## TASK DIRECTIONS
The result should be every line in the data below that carries the string "https".

Stored records:
%%
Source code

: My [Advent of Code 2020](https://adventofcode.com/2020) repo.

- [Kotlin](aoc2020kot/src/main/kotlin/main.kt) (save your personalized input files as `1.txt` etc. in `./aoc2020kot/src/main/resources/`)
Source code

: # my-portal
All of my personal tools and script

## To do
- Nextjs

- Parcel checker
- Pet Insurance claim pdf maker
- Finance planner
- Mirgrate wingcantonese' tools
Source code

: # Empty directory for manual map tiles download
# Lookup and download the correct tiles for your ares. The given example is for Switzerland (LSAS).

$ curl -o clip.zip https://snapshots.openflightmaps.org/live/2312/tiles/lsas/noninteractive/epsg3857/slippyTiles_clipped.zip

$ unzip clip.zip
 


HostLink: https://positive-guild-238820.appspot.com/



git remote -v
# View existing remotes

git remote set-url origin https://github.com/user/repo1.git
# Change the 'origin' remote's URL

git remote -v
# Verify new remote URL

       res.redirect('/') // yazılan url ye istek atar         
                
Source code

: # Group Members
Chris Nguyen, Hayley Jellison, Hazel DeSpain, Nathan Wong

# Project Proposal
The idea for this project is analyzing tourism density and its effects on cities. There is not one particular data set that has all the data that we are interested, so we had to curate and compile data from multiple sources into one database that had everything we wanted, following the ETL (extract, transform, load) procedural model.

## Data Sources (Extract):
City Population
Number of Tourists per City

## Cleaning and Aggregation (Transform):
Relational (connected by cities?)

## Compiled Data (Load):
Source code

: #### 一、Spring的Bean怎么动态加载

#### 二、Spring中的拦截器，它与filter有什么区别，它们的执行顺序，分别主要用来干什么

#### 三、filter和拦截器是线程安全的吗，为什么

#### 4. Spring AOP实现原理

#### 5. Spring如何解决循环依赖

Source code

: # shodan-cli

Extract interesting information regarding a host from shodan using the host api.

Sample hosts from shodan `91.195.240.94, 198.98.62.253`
%%
## RESPONSE FOR THIS EXERCISE
: My [Advent of Code 2020](https://adventofcode.com/2020) repo.
$ curl -o clip.zip https://snapshots.openflightmaps.org/live/2312/tiles/lsas/noninteractive/epsg3857/slippyTiles_clipped.zip
HostLink: https://positive-guild-238820.appspot.com/
git remote set-url origin https://github.com/user/repo1.git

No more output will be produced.